A leveraged bet that winter gas would outrun summer. The spread the model ruled out arrived in a week.

The world stops matching the model. Regime change and leverage turn a small error fatal.

Room
Q4 Where models die
Year
2006
Impact
$6.6B
Sector
Hedge fund
Region
N. America
Category
Economic

Why this room

Amaranth's natural gas book was a calendar-spread position sized against historical spread behaviour and an assumed ability to exit at model prices. The fund had become the market it was modelling: it held 40% or more of the open interest in individual NYMEX contract months and at times more than 100,000 contracts, so the liquidity and mean-reversion assumptions embedded in its risk measures did not describe the world it was actually trading in. When the March/April spread collapsed in September 2006 the position could not be unwound at anything close to modelled prices, and margin calls converted a modelling error into insolvency inside a month.

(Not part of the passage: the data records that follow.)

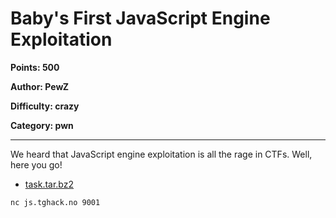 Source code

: # Baby's First JavaScript Engine Exploitation
**Points: 500**

**Author: PewZ**

**Difficulty: crazy**

**Category: pwn**

---

We heard that JavaScript engine exploitation is all the rage in CTFs.
Well, here you go!

* [task.tar.bz2](uploads/task.tar.bz2)

`nc js.tghack.no 9001`
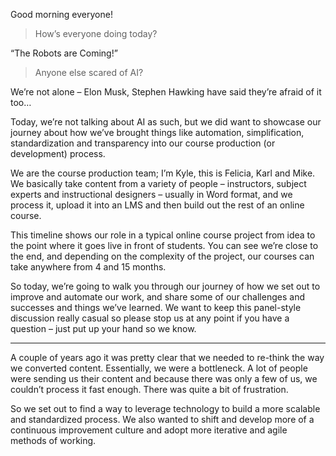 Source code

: Good morning everyone!

> How’s everyone doing today?

“The Robots are Coming!”

> Anyone else scared of AI?

We’re not alone – Elon Musk, Stephen Hawking have said they’re afraid of it too…

Today, we’re not talking about AI as such, but we did want to showcase our journey about how we’ve brought things like automation, simplification, standardization and transparency into our course production (or development) process.

We are the course production team; I’m Kyle, this is Felicia, Karl and Mike. We basically take content from a variety of people – instructors, subject experts and instructional designers – usually in Word format, and we process it, upload it into an LMS and then build out the rest of an online course.

This timeline shows our role in a typical online course project from idea to the point where it goes live in front of students. You can see we’re close to the end, and depending on the complexity of the project, our courses can take anywhere from 4 and 15 months.

So today, we’re going to walk you through our journey of how we set out to improve and automate our work, and share some of our challenges and successes and things we’ve learned. We want to keep this panel-style discussion really casual so please stop us at any point if you have a question – just put up your hand so we know.

----

A couple of years ago it was pretty clear that we needed to re-think the way we converted content. Essentially, we were a bottleneck. A lot of people were sending us their content and because there was only a few of us, we couldn’t process it fast enough. There was quite a bit of frustration.

So we set out to find a way to leverage technology to build a more scalable and standardized process. We also wanted to shift and develop more of a continuous improvement culture and adopt more iterative and agile methods of working. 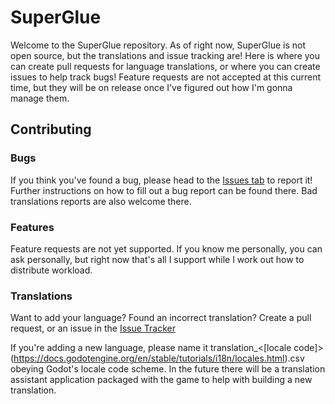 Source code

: # SuperGlue
Welcome to the SuperGlue repository. As of right now, SuperGlue is not open source, but the translations and issue tracking are! Here is where you can create pull requests for language translations, or where you can create issues to help track bugs! Feature requests are not accepted at this current time, but they will be on release once I've figured out how I'm gonna manage them.

## Contributing
### Bugs
If you think you've found a bug, please head to the [Issues tab](https://github.com/FloralSoda/SuperGlue/issues) to report it! Further instructions on how to fill out a bug report can be found there. Bad translations reports are also welcome there.
### Features
Feature requests are not yet supported. If you know me personally, you can ask personally, but right now that's all I support while I work out how to distribute workload.
### Translations
Want to add your language? Found an incorrect translation? Create a pull request, or an issue in the [Issue Tracker](https://github.com/FloralSoda/SuperGlue/issues)

If you're adding a new language, please name it translation_<[locale code]>(https://docs.godotengine.org/en/stable/tutorials/i18n/locales.html).csv obeying Godot's locale code scheme. In the future there will be a translation assistant application packaged with the game to help with building a new translation.
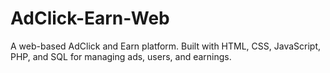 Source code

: # AdClick-Earn-Web
A web-based AdClick and Earn platform. Built with HTML, CSS, JavaScript, PHP, and SQL for managing ads, users, and earnings.
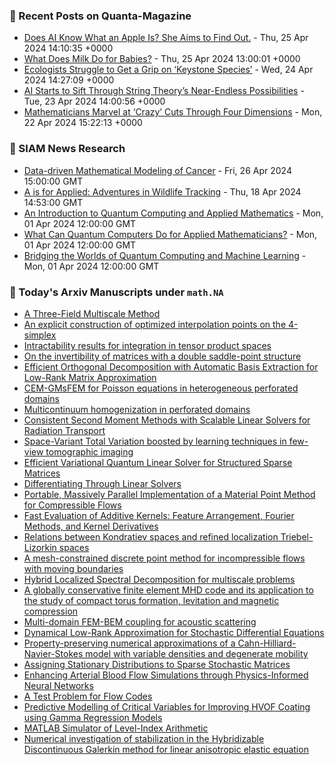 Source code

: ### 📝 Recent Posts on Quanta-Magazine
<!-- quanta starts -->
* <a href="https://www.quantamagazine.org/does-ai-know-what-an-apple-is-she-aims-to-find-out-20240425/">Does AI Know What an Apple Is? She Aims to Find Out.</a> - Thu, 25 Apr 2024 14:10:35 +0000
* <a href="https://www.quantamagazine.org/what-does-milk-do-for-babies-20240425/">What Does Milk Do for Babies?</a> - Thu, 25 Apr 2024 13:00:01 +0000
* <a href="https://www.quantamagazine.org/ecologists-struggle-to-get-a-grip-on-keystone-species-20240424/">Ecologists Struggle to Get a Grip on ‘Keystone Species’</a> - Wed, 24 Apr 2024 14:27:09 +0000
* <a href="https://www.quantamagazine.org/ai-starts-to-sift-through-string-theorys-near-endless-possibilities-20240423/">AI Starts to Sift Through String Theory’s Near-Endless Possibilities</a> - Tue, 23 Apr 2024 14:00:56 +0000
* <a href="https://www.quantamagazine.org/mathematicians-marvel-at-crazy-cuts-through-four-dimensions-20240422/">Mathematicians Marvel at ‘Crazy’ Cuts Through Four Dimensions</a> - Mon, 22 Apr 2024 15:22:13 +0000
<!-- quanta ends -->

### 📝 SIAM News Research
<!-- siam-news starts -->
* <a href="https://sinews.siam.org/Details-Page/data-driven-mathematical-modeling-of-cancer">Data-driven Mathematical Modeling of Cancer</a> - Fri, 26 Apr 2024 15:00:00 GMT
* <a href="https://sinews.siam.org/Details-Page/a-is-for-applied-adventures-in-wildlife-tracking">A is for Applied: Adventures in Wildlife Tracking</a> - Thu, 18 Apr 2024 14:53:00 GMT
* <a href="https://sinews.siam.org/Details-Page/an-introduction-to-quantum-computing-and-applied-mathematics">An Introduction to Quantum Computing and Applied Mathematics</a> - Mon, 01 Apr 2024 12:00:00 GMT
* <a href="https://sinews.siam.org/Details-Page/what-can-quantum-computers-do-for-applied-mathematicians">What Can Quantum Computers Do for Applied Mathematicians?</a> - Mon, 01 Apr 2024 12:00:00 GMT
* <a href="https://sinews.siam.org/Details-Page/bridging-the-worlds-of-quantum-computing-and-machine-learning">Bridging the Worlds of Quantum Computing and Machine Learning</a> - Mon, 01 Apr 2024 12:00:00 GMT
<!-- siam-news ends -->

### 📝 Today's Arxiv Manuscripts under ``math.NA``
<!-- arxiv-math-na starts -->
* <a href="https://arxiv.org/abs/2404.16978">A Three-Field Multiscale Method</a>
* <a href="https://arxiv.org/abs/2404.17102">An explicit construction of optimized interpolation points on the 4-simplex</a>
* <a href="https://arxiv.org/abs/2404.17163">Intractability results for integration in tensor product spaces</a>
* <a href="https://arxiv.org/abs/2404.17168">On the invertibility of matrices with a double saddle-point structure</a>
* <a href="https://arxiv.org/abs/2404.17290">Efficient Orthogonal Decomposition with Automatic Basis Extraction for Low-Rank Matrix Approximation</a>
* <a href="https://arxiv.org/abs/2404.17372">CEM-GMsFEM for Poisson equations in heterogeneous perforated domains</a>
* <a href="https://arxiv.org/abs/2404.17471">Multicontinuum homogenization in perforated domains</a>
* <a href="https://arxiv.org/abs/2404.17473">Consistent Second Moment Methods with Scalable Linear Solvers for Radiation Transport</a>
* <a href="https://arxiv.org/abs/2404.16900">Space-Variant Total Variation boosted by learning techniques in few-view tomographic imaging</a>
* <a href="https://arxiv.org/abs/2404.16991">Efficient Variational Quantum Linear Solver for Structured Sparse Matrices</a>
* <a href="https://arxiv.org/abs/2404.17039">Differentiating Through Linear Solvers</a>
* <a href="https://arxiv.org/abs/2404.17057">Portable, Massively Parallel Implementation of a Material Point Method for Compressible Flows</a>
* <a href="https://arxiv.org/abs/2404.17344">Fast Evaluation of Additive Kernels: Feature Arrangement, Fourier Methods, and Kernel Derivatives</a>
* <a href="https://arxiv.org/abs/2404.17359">Relations between Kondratiev spaces and refined localization Triebel-Lizorkin spaces</a>
* <a href="https://arxiv.org/abs/2404.17542">A mesh-constrained discrete point method for incompressible flows with moving boundaries</a>
* <a href="https://arxiv.org/abs/1706.08941">Hybrid Localized Spectral Decomposition for multiscale problems</a>
* <a href="https://arxiv.org/abs/1907.13283">A globally conservative finite element MHD code and its application to the study of compact torus formation, levitation and magnetic compression</a>
* <a href="https://arxiv.org/abs/2305.09278">Multi-domain FEM-BEM coupling for acoustic scattering</a>
* <a href="https://arxiv.org/abs/2308.11581">Dynamical Low-Rank Approximation for Stochastic Differential Equations</a>
* <a href="https://arxiv.org/abs/2310.01522">Property-preserving numerical approximations of a Cahn-Hilliard-Navier-Stokes model with variable densities and degenerate mobility</a>
* <a href="https://arxiv.org/abs/2312.16011">Assigning Stationary Distributions to Sparse Stochastic Matrices</a>
* <a href="https://arxiv.org/abs/2404.16347">Enhancing Arterial Blood Flow Simulations through Physics-Informed Neural Networks</a>
* <a href="https://arxiv.org/abs/2404.16798">A Test Problem for Flow Codes</a>
* <a href="https://arxiv.org/abs/2311.01194">Predictive Modelling of Critical Variables for Improving HVOF Coating using Gamma Regression Models</a>
* <a href="https://arxiv.org/abs/2402.02301">MATLAB Simulator of Level-Index Arithmetic</a>
* <a href="https://arxiv.org/abs/2403.02862">Numerical investigation of stabilization in the Hybridizable Discontinuous Galerkin method for linear anisotropic elastic equation</a>
<!-- arxiv-math-na ends -->
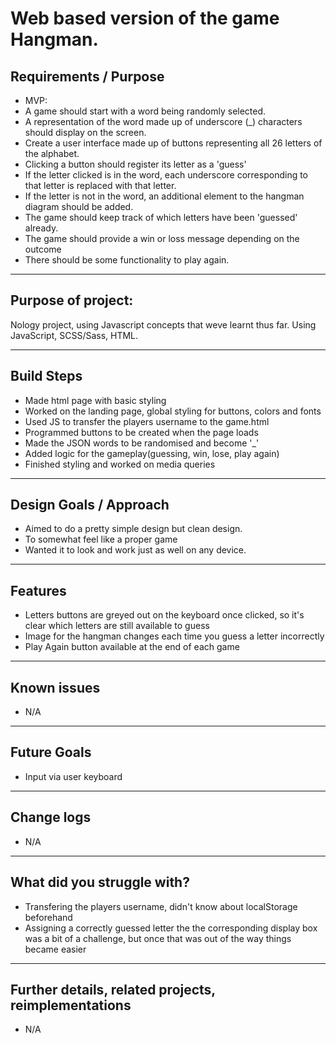 # Web based version of the game Hangman.

## Requirements / Purpose

- MVP:
- A game should start with a word being randomly selected.
- A representation of the word made up of underscore (_) characters should display on the screen.
- Create a user interface made up of buttons representing all 26 letters of the alphabet.
- Clicking a button should register its letter as a 'guess'
- If the letter clicked is in the word, each underscore corresponding to that letter is replaced with that letter.
- If the letter is not in the word, an additional element to the hangman diagram should be added.
- The game should keep track of which letters have been 'guessed' already.
- The game should provide a win or loss message depending on the outcome
- There should be some functionality to play again.
---

## Purpose of project: 
Nology project, using Javascript concepts that weve learnt thus far. 
Using JavaScript, SCSS/Sass, HTML.
  
---

## Build Steps

-  Made html page with basic styling
-  Worked on the landing page, global styling for buttons, colors and fonts
-  Used JS to transfer the players username to the game.html
-  Programmed buttons to be created when the page loads
-  Made the JSON words to be randomised and become '_'
-  Added logic for the gameplay(guessing, win, lose, play again)
-  Finished styling and worked on media queries

---

## Design Goals / Approach

- Aimed to do a pretty simple design but clean design.
- To somewhat feel like a proper game
- Wanted it to look and work just as well on any device.

---

## Features

- Letters buttons are greyed out on the keyboard once clicked, so it's clear which letters are still available to guess
- Image for the hangman changes each time you guess a letter incorrectly
- Play Again button available at the end of each game

---

## Known issues

-   N/A

---

## Future Goals

- Input via user keyboard
  
---

## Change logs

- N/A

---

## What did you struggle with?

- Transfering the players username, didn't know about localStorage beforehand
- Assigning a correctly guessed letter the the corresponding display box was a bit of a challenge, but once that was out of the way things became easier

---


## Further details, related projects, reimplementations

-  N/A
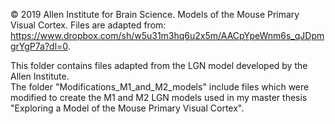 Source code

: © 2019 Allen Institute for Brain Science. Models of the Mouse Primary Visual Cortex. 
Files are adapted from: https://www.dropbox.com/sh/w5u31m3hq6u2x5m/AACpYpeWnm6s_qJDpmgrYgP7a?dl=0.


This folder contains files adapted from the LGN model developed by the Allen Institute.  
The folder "Modifications_M1_and_M2_models" include files which were modified to create the M1 and M2 LGN models 
used in my master thesis "Exploring a Model of the Mouse Primary Visual Cortex".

This is q4: the model held until the regime it assumed stopped existing, and leverage made the gap fatal rather than expensive.

The record

  • Amaranth lost more than $2 billion in the natural gas market during the first three weeks of September 2006, precipitating the liquidation of the entire $8 billion fund.certain
  • The fund's losses ultimately totalled $6.6 billion, a figure attributed to Bloomberg News in EDHEC's post-mortem of the collapse.high
  • Amaranth had approximately $9.2 billion in assets under management as of 31 August 2006, three weeks before it failed.high
  • Amaranth frequently held 40% or more of the open interest in NYMEX natural gas futures for a particular contract month, and at some points held more than 100,000 natural gas contracts.certain
  • The CFTC obtained a $7.5 million civil monetary penalty against the Amaranth entities, ordered by the U.S. District Court for the Southern District of New York on 12 August 2009, for attempted manipulation of NYMEX natural gas futures prices on 24 February and 26 April 2006.certain

Sources

  1. U.S. Senate Permanent Subcommittee on Investigations (staff report, 25 June 2007)
  2. U.S. Commodity Futures Trading Commission
  3. EDHEC Risk and Asset Management Research Centre (Hilary Till)

The book

This entry is one of 111 in the register. The full story, and what it cost the people who lived it, is in Risky Business by Claudia Zeisberger, David Munro and Joanna Reijgersberg-Siew.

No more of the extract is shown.